----- RECORDS SUPPLIED -----
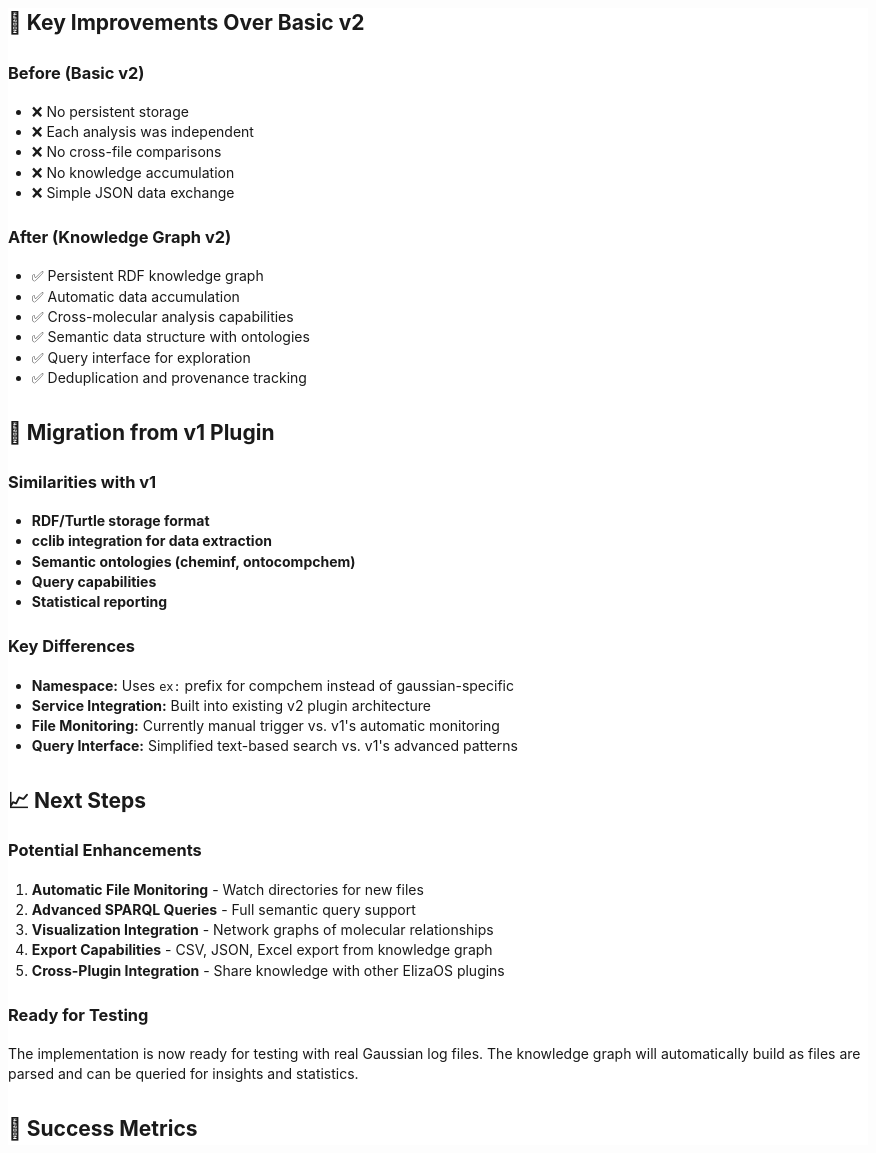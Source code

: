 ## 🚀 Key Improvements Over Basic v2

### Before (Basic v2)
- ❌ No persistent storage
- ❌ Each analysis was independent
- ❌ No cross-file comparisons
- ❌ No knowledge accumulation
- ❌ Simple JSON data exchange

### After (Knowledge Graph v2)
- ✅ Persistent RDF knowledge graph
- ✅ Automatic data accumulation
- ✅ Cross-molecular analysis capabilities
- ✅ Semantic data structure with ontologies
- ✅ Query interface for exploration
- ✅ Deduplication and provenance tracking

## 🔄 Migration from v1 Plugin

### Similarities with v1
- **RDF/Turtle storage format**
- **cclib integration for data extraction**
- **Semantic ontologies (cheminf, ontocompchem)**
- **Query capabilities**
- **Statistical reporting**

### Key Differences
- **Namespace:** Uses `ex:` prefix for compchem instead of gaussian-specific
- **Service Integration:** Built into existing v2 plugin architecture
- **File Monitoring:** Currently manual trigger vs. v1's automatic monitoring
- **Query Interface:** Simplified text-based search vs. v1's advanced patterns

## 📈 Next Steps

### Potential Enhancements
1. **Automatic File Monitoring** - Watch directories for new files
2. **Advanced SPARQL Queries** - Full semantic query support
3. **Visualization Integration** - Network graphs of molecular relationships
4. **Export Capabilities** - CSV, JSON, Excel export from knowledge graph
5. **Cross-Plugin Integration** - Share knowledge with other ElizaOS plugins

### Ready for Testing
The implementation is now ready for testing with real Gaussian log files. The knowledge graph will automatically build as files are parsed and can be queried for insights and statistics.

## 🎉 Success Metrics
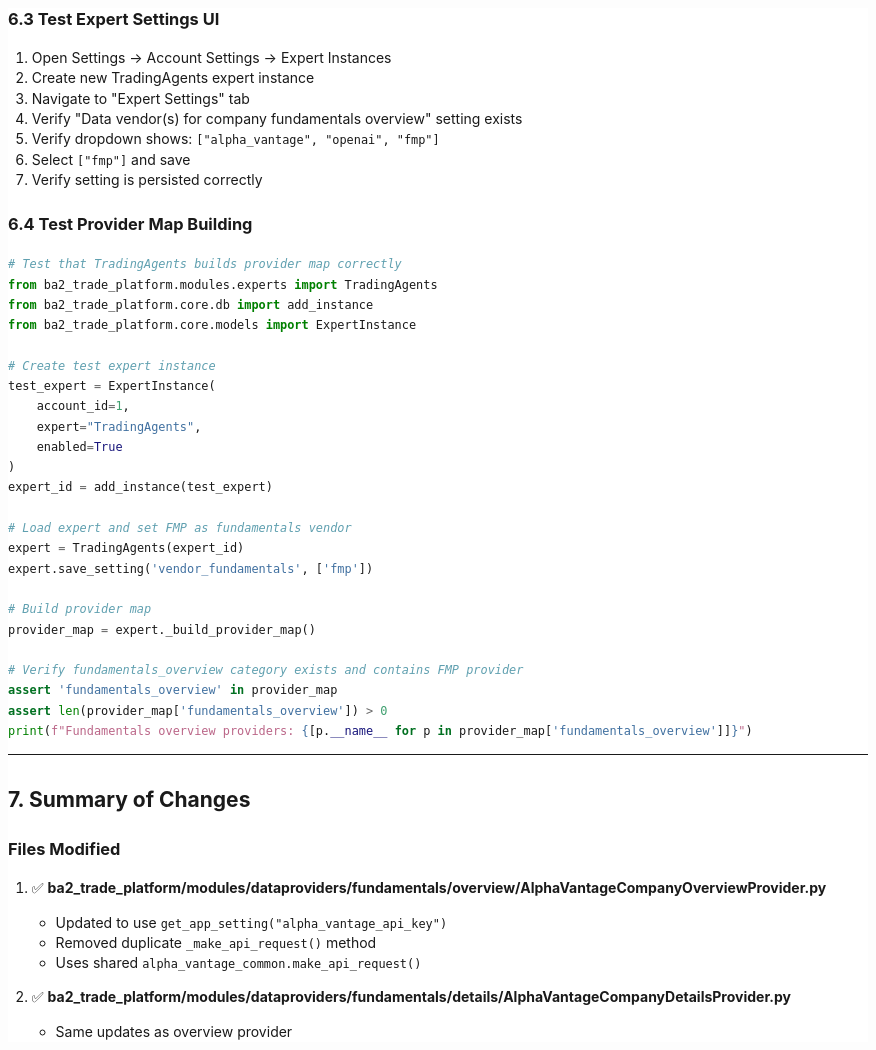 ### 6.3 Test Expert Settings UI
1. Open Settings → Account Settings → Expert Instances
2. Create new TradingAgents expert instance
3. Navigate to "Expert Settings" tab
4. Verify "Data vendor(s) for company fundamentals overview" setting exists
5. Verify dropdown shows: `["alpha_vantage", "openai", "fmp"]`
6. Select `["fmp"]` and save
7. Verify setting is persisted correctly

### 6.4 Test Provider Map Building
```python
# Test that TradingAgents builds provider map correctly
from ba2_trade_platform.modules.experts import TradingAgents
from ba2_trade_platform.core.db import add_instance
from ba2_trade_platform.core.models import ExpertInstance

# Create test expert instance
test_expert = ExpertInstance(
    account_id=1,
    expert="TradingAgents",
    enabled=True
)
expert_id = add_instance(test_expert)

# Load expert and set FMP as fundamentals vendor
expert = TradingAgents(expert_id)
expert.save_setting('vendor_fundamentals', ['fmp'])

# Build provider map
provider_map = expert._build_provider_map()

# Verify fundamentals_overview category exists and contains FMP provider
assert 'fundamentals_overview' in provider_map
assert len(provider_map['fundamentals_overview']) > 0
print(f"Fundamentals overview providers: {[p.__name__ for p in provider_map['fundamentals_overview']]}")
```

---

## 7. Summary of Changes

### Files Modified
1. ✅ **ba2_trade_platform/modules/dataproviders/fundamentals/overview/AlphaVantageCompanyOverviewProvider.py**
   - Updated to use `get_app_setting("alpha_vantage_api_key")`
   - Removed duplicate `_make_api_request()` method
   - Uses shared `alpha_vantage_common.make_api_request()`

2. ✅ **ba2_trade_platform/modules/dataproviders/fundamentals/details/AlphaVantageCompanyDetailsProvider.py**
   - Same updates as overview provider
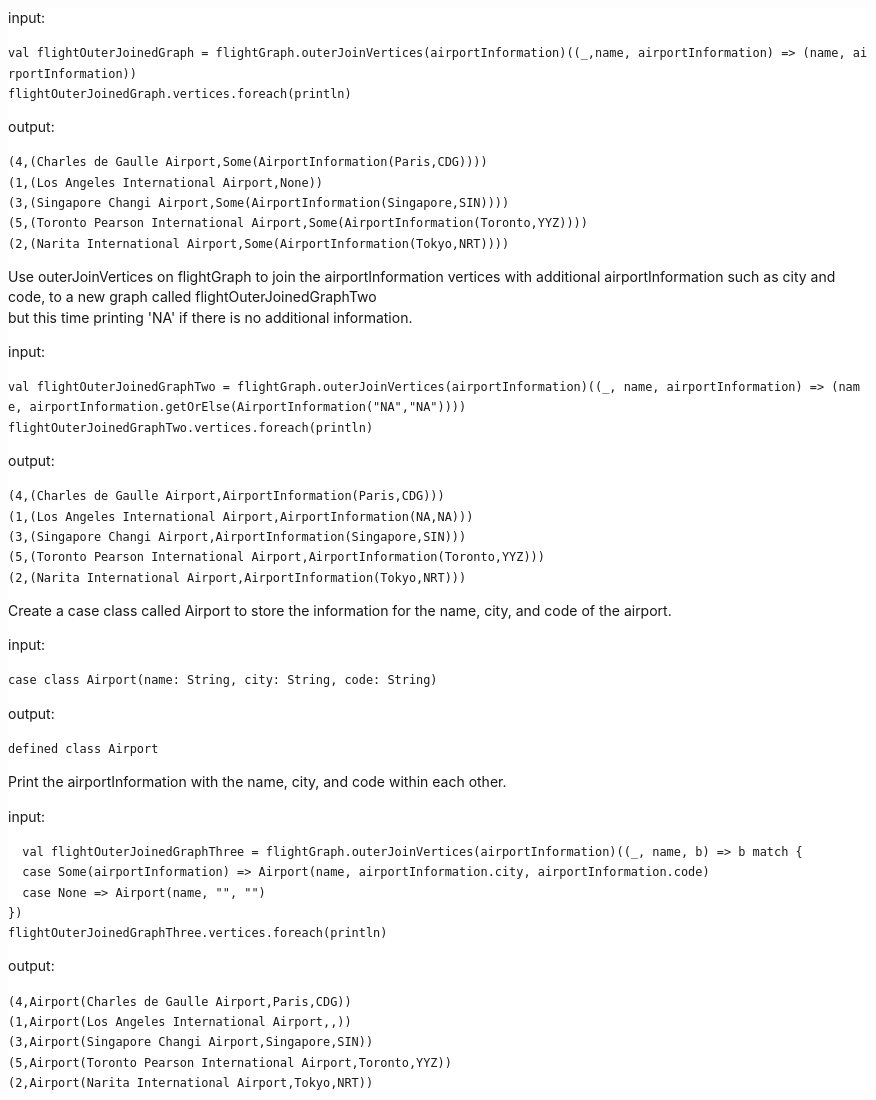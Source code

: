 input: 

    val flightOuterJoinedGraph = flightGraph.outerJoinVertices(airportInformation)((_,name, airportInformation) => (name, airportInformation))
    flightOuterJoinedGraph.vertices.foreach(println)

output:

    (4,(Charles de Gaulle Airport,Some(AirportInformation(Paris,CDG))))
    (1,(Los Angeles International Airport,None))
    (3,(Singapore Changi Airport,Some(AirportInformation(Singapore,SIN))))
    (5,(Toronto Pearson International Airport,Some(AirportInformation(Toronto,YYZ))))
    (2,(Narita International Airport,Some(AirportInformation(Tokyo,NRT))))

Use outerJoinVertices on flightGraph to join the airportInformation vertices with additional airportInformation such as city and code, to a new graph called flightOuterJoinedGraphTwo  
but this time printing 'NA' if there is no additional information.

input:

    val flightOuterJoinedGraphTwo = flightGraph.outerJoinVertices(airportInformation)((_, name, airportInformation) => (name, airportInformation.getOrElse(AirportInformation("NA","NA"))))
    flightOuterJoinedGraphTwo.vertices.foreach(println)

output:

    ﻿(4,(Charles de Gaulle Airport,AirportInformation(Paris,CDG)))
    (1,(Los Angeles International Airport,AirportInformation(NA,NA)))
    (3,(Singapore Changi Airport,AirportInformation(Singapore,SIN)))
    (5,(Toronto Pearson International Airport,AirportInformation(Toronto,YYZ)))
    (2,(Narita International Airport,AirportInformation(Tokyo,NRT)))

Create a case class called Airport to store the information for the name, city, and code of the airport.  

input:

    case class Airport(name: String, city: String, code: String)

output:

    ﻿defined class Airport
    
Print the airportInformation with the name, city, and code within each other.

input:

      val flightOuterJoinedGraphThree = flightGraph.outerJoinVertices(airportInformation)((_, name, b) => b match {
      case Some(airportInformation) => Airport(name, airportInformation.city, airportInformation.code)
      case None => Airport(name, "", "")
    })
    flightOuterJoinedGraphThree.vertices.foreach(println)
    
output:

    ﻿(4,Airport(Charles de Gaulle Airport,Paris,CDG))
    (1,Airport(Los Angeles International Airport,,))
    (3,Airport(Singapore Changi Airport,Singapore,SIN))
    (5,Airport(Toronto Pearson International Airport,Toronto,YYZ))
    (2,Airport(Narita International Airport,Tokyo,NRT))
-----
----- RECORDS SUPPLIED -----
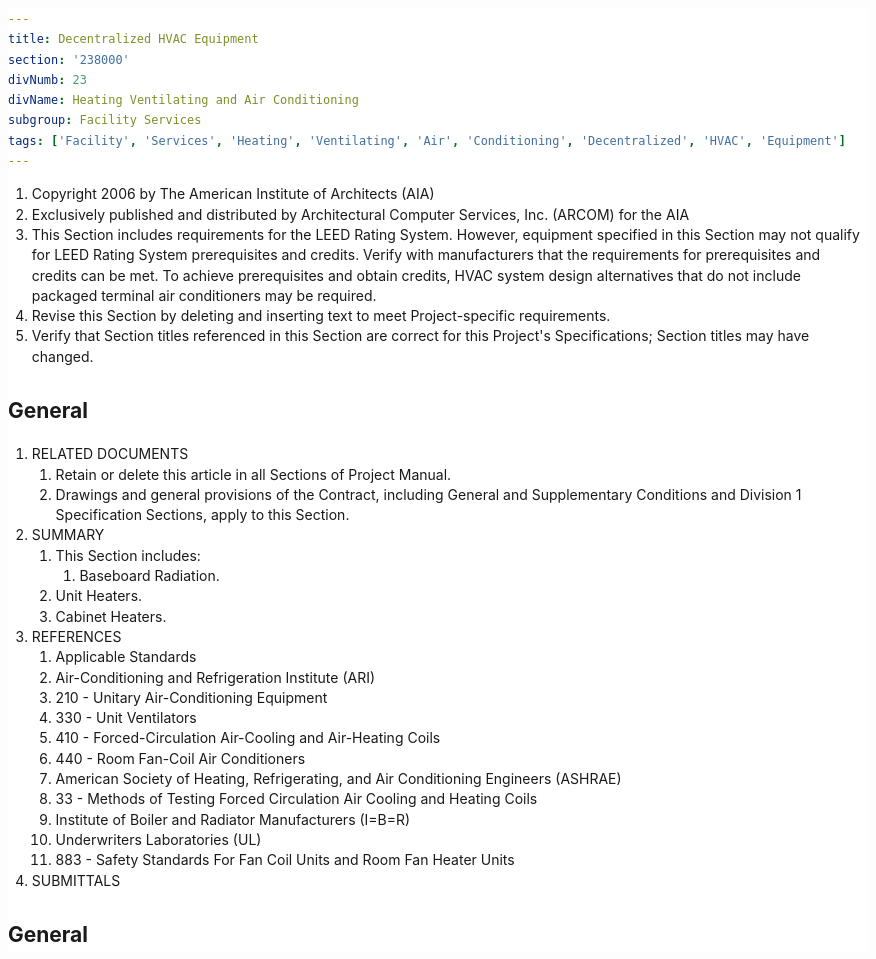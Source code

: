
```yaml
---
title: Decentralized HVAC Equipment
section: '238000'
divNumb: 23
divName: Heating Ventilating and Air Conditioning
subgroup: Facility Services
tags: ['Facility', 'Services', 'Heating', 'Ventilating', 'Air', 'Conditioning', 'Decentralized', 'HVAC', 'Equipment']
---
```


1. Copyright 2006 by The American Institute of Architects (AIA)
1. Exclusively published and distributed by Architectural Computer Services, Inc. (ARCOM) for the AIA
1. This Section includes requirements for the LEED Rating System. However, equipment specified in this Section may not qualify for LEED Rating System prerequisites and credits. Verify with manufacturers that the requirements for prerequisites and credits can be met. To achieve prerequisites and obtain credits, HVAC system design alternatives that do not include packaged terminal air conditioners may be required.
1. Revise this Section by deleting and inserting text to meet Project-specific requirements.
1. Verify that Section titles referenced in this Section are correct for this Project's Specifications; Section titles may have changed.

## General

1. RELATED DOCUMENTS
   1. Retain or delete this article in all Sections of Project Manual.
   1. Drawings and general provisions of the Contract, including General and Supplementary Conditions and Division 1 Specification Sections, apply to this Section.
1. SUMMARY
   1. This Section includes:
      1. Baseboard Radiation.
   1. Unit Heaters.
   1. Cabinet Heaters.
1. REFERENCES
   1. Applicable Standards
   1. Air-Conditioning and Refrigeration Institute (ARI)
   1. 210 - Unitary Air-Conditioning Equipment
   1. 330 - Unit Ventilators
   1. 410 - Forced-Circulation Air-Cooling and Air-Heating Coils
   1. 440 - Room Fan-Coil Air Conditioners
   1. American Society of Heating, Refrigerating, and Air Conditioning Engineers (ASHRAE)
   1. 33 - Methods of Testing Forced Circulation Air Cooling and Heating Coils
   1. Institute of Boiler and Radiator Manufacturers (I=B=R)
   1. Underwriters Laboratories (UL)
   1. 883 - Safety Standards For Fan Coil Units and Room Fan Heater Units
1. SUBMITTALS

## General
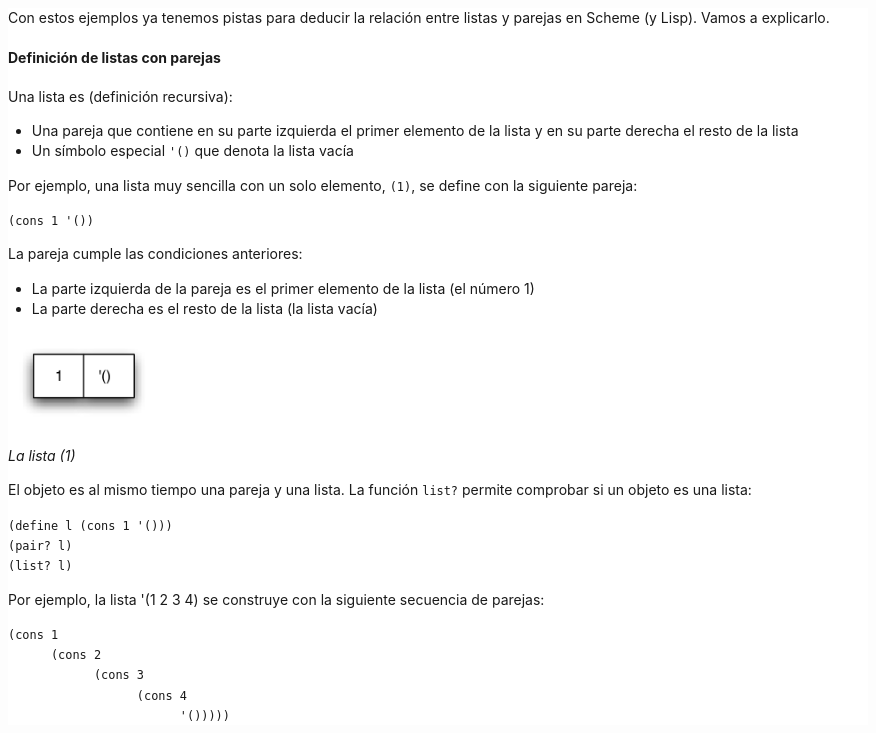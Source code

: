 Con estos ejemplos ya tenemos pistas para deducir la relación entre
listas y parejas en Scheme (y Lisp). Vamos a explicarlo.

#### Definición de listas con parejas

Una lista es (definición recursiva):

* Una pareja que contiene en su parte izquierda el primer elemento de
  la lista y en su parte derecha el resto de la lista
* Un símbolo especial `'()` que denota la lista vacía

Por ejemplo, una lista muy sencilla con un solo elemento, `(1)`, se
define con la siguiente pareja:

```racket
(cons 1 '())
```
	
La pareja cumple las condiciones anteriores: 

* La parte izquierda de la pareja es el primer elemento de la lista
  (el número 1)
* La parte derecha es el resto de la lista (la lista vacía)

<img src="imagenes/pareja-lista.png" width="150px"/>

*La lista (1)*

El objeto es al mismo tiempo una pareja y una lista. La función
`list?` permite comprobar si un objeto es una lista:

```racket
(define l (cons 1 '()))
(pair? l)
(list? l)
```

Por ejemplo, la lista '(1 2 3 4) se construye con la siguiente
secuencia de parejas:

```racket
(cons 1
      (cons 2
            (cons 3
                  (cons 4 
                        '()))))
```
-----
----- RECORDS SUPPLIED -----
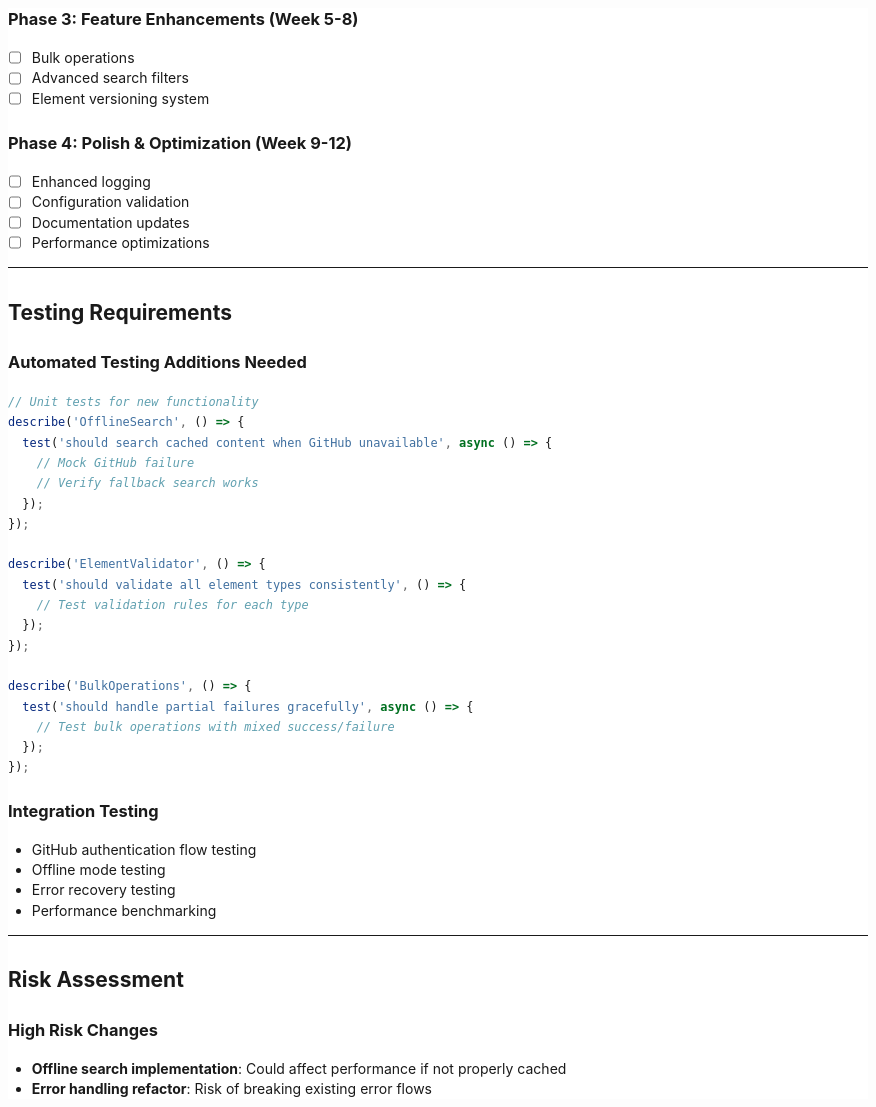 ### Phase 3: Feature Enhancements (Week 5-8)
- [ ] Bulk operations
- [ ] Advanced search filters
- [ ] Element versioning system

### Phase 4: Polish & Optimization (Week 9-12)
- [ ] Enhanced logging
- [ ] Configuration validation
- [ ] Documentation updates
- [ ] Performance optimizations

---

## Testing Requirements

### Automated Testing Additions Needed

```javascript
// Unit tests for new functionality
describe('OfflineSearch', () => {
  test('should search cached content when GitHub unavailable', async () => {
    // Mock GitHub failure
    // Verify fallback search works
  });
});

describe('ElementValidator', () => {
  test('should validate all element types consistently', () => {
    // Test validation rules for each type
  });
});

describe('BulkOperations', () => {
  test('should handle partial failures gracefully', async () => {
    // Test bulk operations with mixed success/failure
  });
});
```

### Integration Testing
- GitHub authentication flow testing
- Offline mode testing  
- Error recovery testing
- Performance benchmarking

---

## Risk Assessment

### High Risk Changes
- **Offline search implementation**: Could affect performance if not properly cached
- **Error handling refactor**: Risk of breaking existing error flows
-----
TASK DETAILS:
In the records above, how many lines hold the string "storage"? Respond with that number only.

TASK RESPONSE:
2